The program was founded two years ago by music Professor Robert DiLutis and his wife, Pat Doyen, a film archivist, who saw an opportunity to reinvigorate moribund films with the creative power of college students.
Lots of material was filmed 100 years ago, says DiLutis, from chemical reactions to whimsical animations. But many scores for short movies have gone missing over time, and plenty more were just generic directions for theater piano players, calling for “sad” or “happy” music.
“We really look forward to hearing what the students come up with. It is amazing to see the creativity,” he says. “Most of what silent films do right now is sit on shelves.”
Students have performed their compositions with the movies before packed houses at the Clarice Smith Performing Arts Center. DiLutis says the program encourages an entrepreneurial spirit in music students who could find careers in less typical avenues, like composing soundtracks for video games.
“This is a totally different experience for them,” he says.

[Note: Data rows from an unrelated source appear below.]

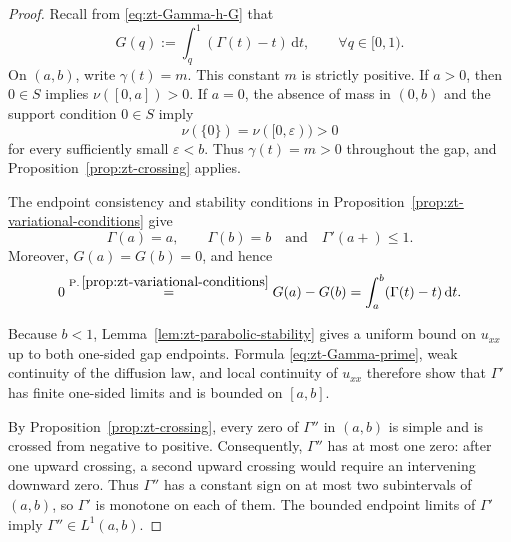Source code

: \documentclass[10pt]{amsart}
\theoremstyle{definition}
\theoremstyle{remark}
\numberwithin{equation}{section}
\newcommand{\1}{\mathbf 1}
\newcommand{\dd}{\,\mathrm d}
\newcommand{\stackref}[2]{\stackrel{#2}{#1}}
\begin{document}
\begin{proof}
Recall from \eqref{eq:zt-Gamma-h-G} that
\begin{equation*}
 G(q):=\int_q^1(\Gamma(t)-t)\dd t,
 \qquad \forall q\in[0,1).
\end{equation*}
On $(a,b)$, write $\gamma(t)=m$. This constant $m$ is strictly positive. If $a>0$, then $0\in S$ implies $\nu([0,a])>0$. If $a=0$, the absence of mass in $(0,b)$ and the support condition $0\in S$ imply
\begin{equation*}
 \nu(\{0\})=\nu([0,\varepsilon))>0
\end{equation*}
for every sufficiently small $\varepsilon<b$.  Thus $\gamma(t)=m>0$ throughout the gap, and Proposition~\ref{prop:zt-crossing} applies.

The endpoint consistency and stability conditions in Proposition~\ref{prop:zt-variational-conditions} give
\begin{equation}
 \Gamma(a)=a,\qquad \Gamma(b)=b
 \quad\text{and}\quad \Gamma'(a+)\leq1.
 \label{eq:zt-Gamma-gap-endpoints}
\end{equation}
Moreover, $G(a)=G(b)=0$, and hence
\begin{equation}
 0\stackref{=}{\mathrm{P.\,\ref{prop:zt-variational-conditions}}}
 G(a)-G(b)
 =\int_a^b(\Gamma(t)-t)\dd t.
 \label{eq:zt-Gamma-gap-centered}
\end{equation}

Because $b<1$, Lemma~\ref{lem:zt-parabolic-stability} gives a uniform bound on $u_{xx}$ up to both one-sided gap endpoints. Formula \eqref{eq:zt-Gamma-prime}, weak continuity of the diffusion law, and local continuity of $u_{xx}$ therefore show that $\Gamma'$ has finite one-sided limits and is bounded on $[a,b]$.

By Proposition~\ref{prop:zt-crossing}, every zero of $\Gamma''$ in $(a,b)$ is simple and is crossed from negative to positive. Consequently, $\Gamma''$ has at most one zero: after one upward crossing, a second upward crossing would require an intervening downward zero. Thus $\Gamma''$ has a constant sign on at most two subintervals of $(a,b)$, so $\Gamma'$ is monotone on each of them. The bounded endpoint limits of $\Gamma'$ imply $\Gamma''\in L^1(a,b)$.


\end{proof}
\end{document}
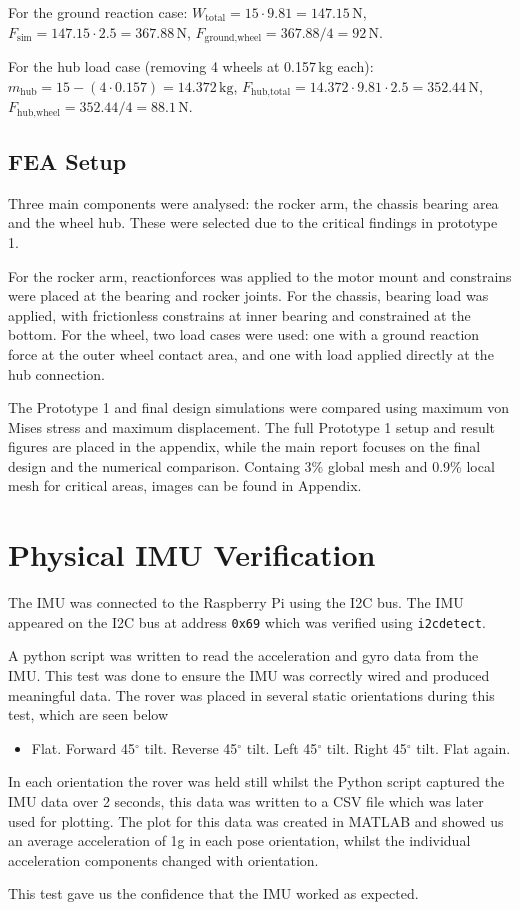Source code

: For the ground reaction case:
$W_{\text{total}} = 15 \cdot 9.81 = 147.15\,\text{N}$, $F_{\text{sim}} = 147.15 \cdot 2.5 = 367.88\,\text{N}$, $F_{\text{ground,wheel}} = 367.88 / 4 = 92\,\text{N}$.

For the hub load case (removing 4 wheels at 0.157\,kg each):
$m_{\text{hub}} = 15 - (4 \cdot 0.157) = 14.372\,\text{kg}$, $F_{\text{hub,total}} = 14.372 \cdot 9.81 \cdot 2.5 = 352.44\,\text{N}$, $F_{\text{hub,wheel}} = 352.44 / 4 = 88.1\,\text{N}$.

\subsection{FEA Setup}

Three main components were analysed: the rocker arm, the chassis bearing area and the wheel hub. These were selected due to the critical findings in prototype 1.

For the rocker arm, reactionforces was applied to the motor mount and constrains were placed at the bearing and rocker joints. For the chassis, bearing load was applied, with frictionless constrains at inner bearing and constrained at the bottom. For the wheel, two load cases were used: one with a ground reaction force at the outer wheel contact area, and one with load applied directly at the hub connection.

The Prototype 1 and final design simulations were compared using maximum von Mises stress and maximum displacement. The full Prototype 1 setup and result figures are placed in the appendix, while the main report focuses on the final design and the numerical comparison.
Containg 3\% global mesh and 0.9\% local mesh for critical areas, images can be found in Appendix.
\section{Physical IMU Verification}
The IMU was connected to the Raspberry Pi using the I2C bus. The IMU appeared on the I2C bus at address \texttt{0x69} which was verified using \texttt{i2cdetect}.

A python script was written to read the acceleration and gyro data from the IMU. This test was done to ensure the IMU was correctly wired and produced meaningful data.
The rover was placed in several static orientations during this test, which are seen below

\begin{itemize}
    \item Flat. Forward 45\(^\circ\) tilt. Reverse 45\(^\circ\) tilt. Left 45\(^\circ\) tilt. Right 45\(^\circ\) tilt. Flat again.
\end{itemize}

In each orientation the rover was held still whilst the Python script captured the IMU data over 2 seconds, this data was written to a CSV file which was later used for plotting.
The plot for this data was created in MATLAB and showed us an average acceleration of 1g in each pose orientation, whilst the individual acceleration components changed with orientation.

This test gave us the confidence that the IMU worked as expected.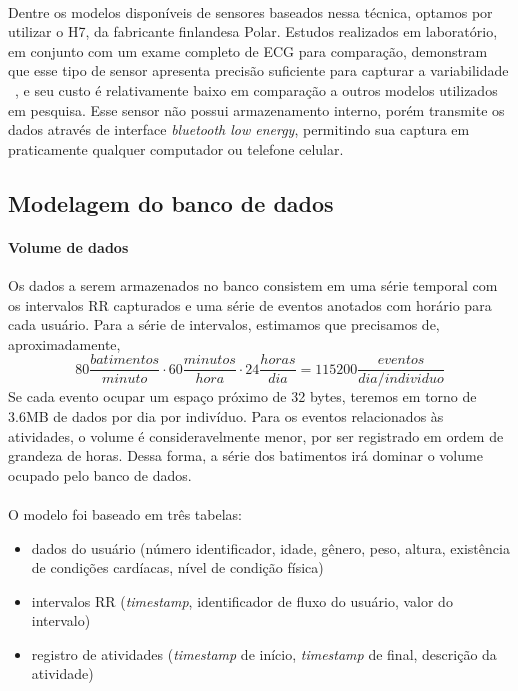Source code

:             \paragraph{}
            Dentre os modelos disponíveis de sensores baseados nessa técnica, optamos por utilizar o H7\textsuperscript{\textregistered}, da fabricante finlandesa Polar. Estudos realizados em laboratório, em conjunto com um exame completo de ECG para comparação, demonstram que esse tipo de sensor apresenta precisão suficiente para capturar a variabilidade ~\cite{Plews2017ComparisonMethods, Giles2016ValidityRest.}, e seu custo é relativamente baixo em comparação a outros modelos utilizados em pesquisa. Esse sensor não possui armazenamento interno, porém transmite os dados através de interface \textit{bluetooth low energy}, permitindo sua captura em praticamente qualquer computador ou telefone celular. 

        \subsection{Modelagem do banco de dados}
        \label{modelagembanco}
            
            \paragraph{Volume de dados} Os dados a serem armazenados no banco consistem em uma série temporal com os intervalos RR capturados e uma série de eventos anotados com horário para cada usuário. Para a série de intervalos, estimamos que precisamos de, aproximadamente,
                \begin{equation}
                80 \frac{batimentos}{minuto} \cdot 60 \frac{minutos}{hora} \cdot 24 \frac{horas}{dia} = 115200 \frac{eventos} {dia/individuo}
                \end{equation}
            Se cada evento ocupar um espaço próximo de 32 bytes, teremos em torno de 3.6MB de dados por dia por indivíduo. Para os eventos relacionados às atividades, o volume é consideravelmente menor, por ser registrado em ordem de grandeza de horas. Dessa forma, a série dos batimentos irá dominar o volume ocupado pelo banco de dados.
            
        	\paragraph{}O modelo foi baseado em três tabelas:
            \begin{itemize}
            \item dados do usuário (número identificador, idade, gênero, peso, altura, existência de condições cardíacas, nível de condição física)
            \item intervalos RR (\textit{timestamp}, identificador de fluxo do usuário, valor do intervalo)
            \item registro de atividades (\textit{timestamp} de início, \textit{timestamp} de final, descrição da atividade)
            \end{itemize}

Kenlon found he had to operate within the constraints of a film—its time restrictions and imagery—rather than follow the flows of his own imagination. He says the writing process involved breaking down the action, matching instruments to characters and brainstorming melodies that complemented the narrative’s transitions.
“It was almost an athletic challenge,” he says. “It was nice to dip my toes in with this.”